#### Provided data

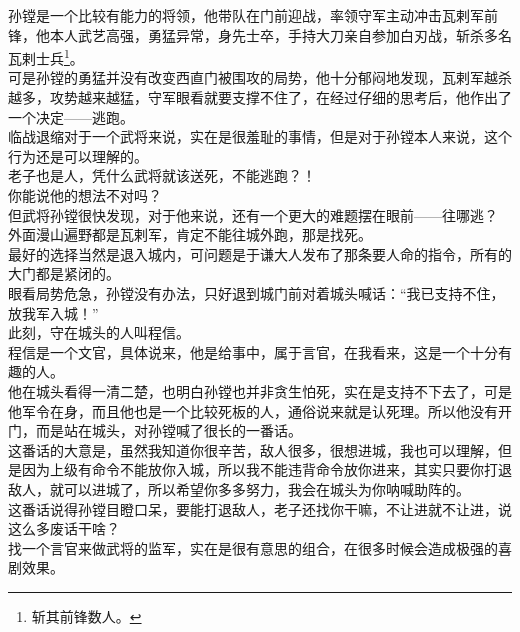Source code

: \begin{multicols}{\theparacolNo}
孙镗是一个比较有能力的将领，他带队在门前迎战，率领守军主动冲击瓦剌军前锋，他本人武艺高强，勇猛异常，身先士卒，手持大刀亲自参加白刃战，斩杀多名瓦剌士兵\footnote{斩其前锋数人。}。\\

可是孙镗的勇猛并没有改变西直门被围攻的局势，他十分郁闷地发现，瓦剌军越杀越多，攻势越来越猛，守军眼看就要支撑不住了，在经过仔细的思考后，他作出了一个决定——逃跑。\\

临战退缩对于一个武将来说，实在是很羞耻的事情，但是对于孙镗本人来说，这个行为还是可以理解的。\\

老子也是人，凭什么武将就该送死，不能逃跑？！\\

你能说他的想法不对吗？\\

但武将孙镗很快发现，对于他来说，还有一个更大的难题摆在眼前——往哪逃？\\

外面漫山遍野都是瓦剌军，肯定不能往城外跑，那是找死。\\

最好的选择当然是退入城内，可问题是于谦大人发布了那条要人命的指令，所有的大门都是紧闭的。\\

眼看局势危急，孙镗没有办法，只好退到城门前对着城头喊话：“我已支持不住，放我军入城！”\\

此刻，守在城头的人叫程信。\\

程信是一个文官，具体说来，他是给事中，属于言官，在我看来，这是一个十分有趣的人。\\

他在城头看得一清二楚，也明白孙镗也并非贪生怕死，实在是支持不下去了，可是他军令在身，而且他也是一个比较死板的人，通俗说来就是认死理。所以他没有开门，而是站在城头，对孙镗喊了很长的一番话。\\

这番话的大意是，虽然我知道你很辛苦，敌人很多，很想进城，我也可以理解，但是因为上级有命令不能放你入城，所以我不能违背命令放你进来，其实只要你打退敌人，就可以进城了，所以希望你多多努力，我会在城头为你呐喊助阵的。\\

这番话说得孙镗目瞪口呆，要能打退敌人，老子还找你干嘛，不让进就不让进，说这么多废话干啥？\\

找一个言官来做武将的监军，实在是很有意思的组合，在很多时候会造成极强的喜剧效果。\\


\end{multicols}
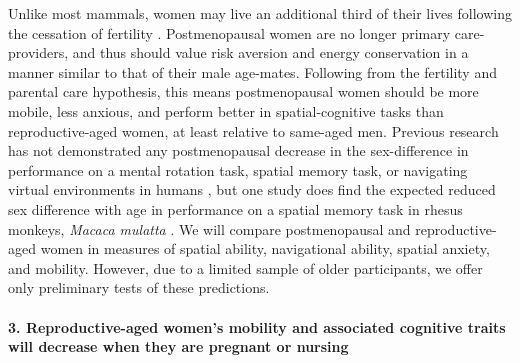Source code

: Unlike most mammals, women may live an additional third of their lives following the cessation of fertility \citep{hawkes2003grandmothers}.  Postmenopausal women are no longer primary care-providers, and thus should value risk aversion and energy conservation in a manner similar to that of their male age-mates.  Following from the fertility and parental care hypothesis, this means postmenopausal women should be more mobile, less anxious, and perform better in spatial-cognitive tasks than reproductive-aged women, at least relative to same-aged men.  Previous research has not demonstrated any postmenopausal decrease in the sex-difference in performance on a mental rotation task, spatial memory task, or navigating virtual environments in humans \citep{willis1988gender, driscoll2005virtual, moffat2001age}, but one study does find the expected reduced sex difference with age in performance on a spatial memory task in rhesus monkeys, \emph{Macaca mulatta} \citep{lacreuse1999spatial}.  We will compare postmenopausal and reproductive-aged women in measures of spatial ability, navigational ability, spatial anxiety, and mobility.  However, due to a limited sample of older participants, we offer only preliminary tests of these predictions.


  
\paragraph{3.  Reproductive-aged women's mobility and associated cognitive traits will decrease when they are pregnant or nursing}\mbox{}\\

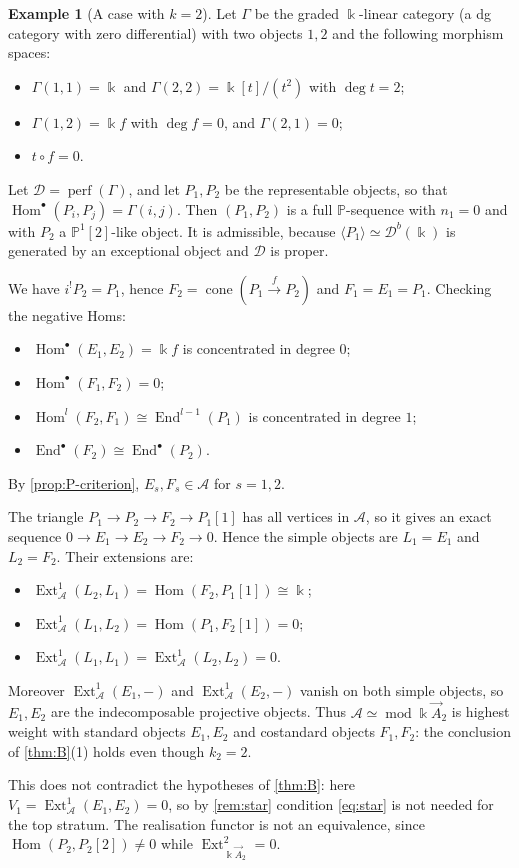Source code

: \documentclass[11pt,reqno]{amsart}
\theoremstyle{plain}
\theoremstyle{definition}
\newtheorem{example}[theorem]{Example}
\theoremstyle{remark}
\newcommand{\kk}{\Bbbk}
\DeclareMathOperator{\Hom}{Hom}
\DeclareMathOperator{\End}{End}
\DeclareMathOperator{\Ext}{Ext}
\DeclareMathOperator{\cone}{cone}
\newcommand{\modd}{\operatorname{mod}}
\newcommand{\Db}{\mathcal{D}^b}
\newcommand{\thick}[1]{\langle #1\rangle}
\newcommand{\Pn}[2]{\mathbb{P}^{#1}[#2]}
\newcommand{\cD}{\mathcal{D}}
\newcommand{\cA}{\mathcal{A}}
\begin{document}
\begin{example}[A case with $k=2$]\label{ex:k2}
Let $\Gamma$ be the graded $\kk$-linear category (a dg category with zero differential) with two objects $1,2$ and the following morphism spaces:
\begin{itemize}
\item $\Gamma(1,1)=\kk$ and $\Gamma(2,2)=\kk[t]/(t^2)$ with $\deg t=2$;
\item $\Gamma(1,2)=\kk f$ with $\deg f=0$, and $\Gamma(2,1)=0$;
\item $t\circ f=0$.
\end{itemize}
Let $\cD=\operatorname{perf}(\Gamma)$, and let $P_1,P_2$ be the representable objects, so that $\Hom^\bullet(P_i,P_j)=\Gamma(i,j)$. Then $(P_1,P_2)$ is a full $\mathbb{P}$-sequence with $n_1=0$ and with $P_2$ a $\Pn12$-like object. It is admissible, because $\thick{P_1}\simeq\Db(\kk)$ is generated by an exceptional object and $\cD$ is proper.

We have $i^!P_2=P_1$, hence $F_2=\cone(P_1\xrightarrow{f}P_2)$ and $F_1=E_1=P_1$. Checking the negative Homs:
\begin{itemize}
\item $\Hom^\bullet(E_1,E_2)=\kk f$ is concentrated in degree $0$;
\item $\Hom^\bullet(F_1,F_2)=0$;
\item $\Hom^l(F_2,F_1)\cong\End^{l-1}(P_1)$ is concentrated in degree $1$;
\item $\End^\bullet(F_2)\cong\End^\bullet(P_2)$.
\end{itemize}
By \cref{prop:P-criterion}, $E_s,F_s\in\cA$ for $s=1,2$.

The triangle $P_1\to P_2\to F_2\to P_1[1]$ has all vertices in $\cA$, so it gives an exact sequence $0\to E_1\to E_2\to F_2\to0$. Hence the simple objects are $L_1=E_1$ and $L_2=F_2$. Their extensions are:
\begin{itemize}
\item $\Ext^1_\cA(L_2,L_1)=\Hom(F_2,P_1[1])\cong\kk$;
\item $\Ext^1_\cA(L_1,L_2)=\Hom(P_1,F_2[1])=0$;
\item $\Ext^1_\cA(L_1,L_1)=\Ext^1_\cA(L_2,L_2)=0$.
\end{itemize}
Moreover $\Ext^1_\cA(E_1,-)$ and $\Ext^1_\cA(E_2,-)$ vanish on both simple objects, so $E_1,E_2$ are the indecomposable projective objects. Thus $\cA\simeq\modd\kk\vec A_2$ is highest weight with standard objects $E_1,E_2$ and costandard objects $F_1,F_2$: the conclusion of \cref{thm:B}(1) holds even though $k_2=2$.

This does not contradict the hypotheses of \cref{thm:B}: here $V_1=\Ext^1_\cA(E_1,E_2)=0$, so by \cref{rem:star} condition \eqref{eq:star} is not needed for the top stratum. The realisation functor is not an equivalence, since $\Hom(P_2,P_2[2])\ne0$ while $\Ext^2_{\kk\vec A_2}=0$.
\end{example}
\end{document}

########

= Assigned task =
With the pictures omitted, set down each line exactly, starting at the first line of the records above and ending with the line that contains "最好的选择当然是退入城内，可".

= The completed task =
Source code

: \begin{multicols}{\theparacolNo}
孙镗是一个比较有能力的将领，他带队在门前迎战，率领守军主动冲击瓦剌军前锋，他本人武艺高强，勇猛异常，身先士卒，手持大刀亲自参加白刃战，斩杀多名瓦剌士兵\footnote{斩其前锋数人。}。\\

可是孙镗的勇猛并没有改变西直门被围攻的局势，他十分郁闷地发现，瓦剌军越杀越多，攻势越来越猛，守军眼看就要支撑不住了，在经过仔细的思考后，他作出了一个决定——逃跑。\\

临战退缩对于一个武将来说，实在是很羞耻的事情，但是对于孙镗本人来说，这个行为还是可以理解的。\\

老子也是人，凭什么武将就该送死，不能逃跑？！\\

你能说他的想法不对吗？\\

但武将孙镗很快发现，对于他来说，还有一个更大的难题摆在眼前——往哪逃？\\

外面漫山遍野都是瓦剌军，肯定不能往城外跑，那是找死。\\

最好的选择当然是退入城内，可问题是于谦大人发布了那条要人命的指令，所有的大门都是紧闭的。\\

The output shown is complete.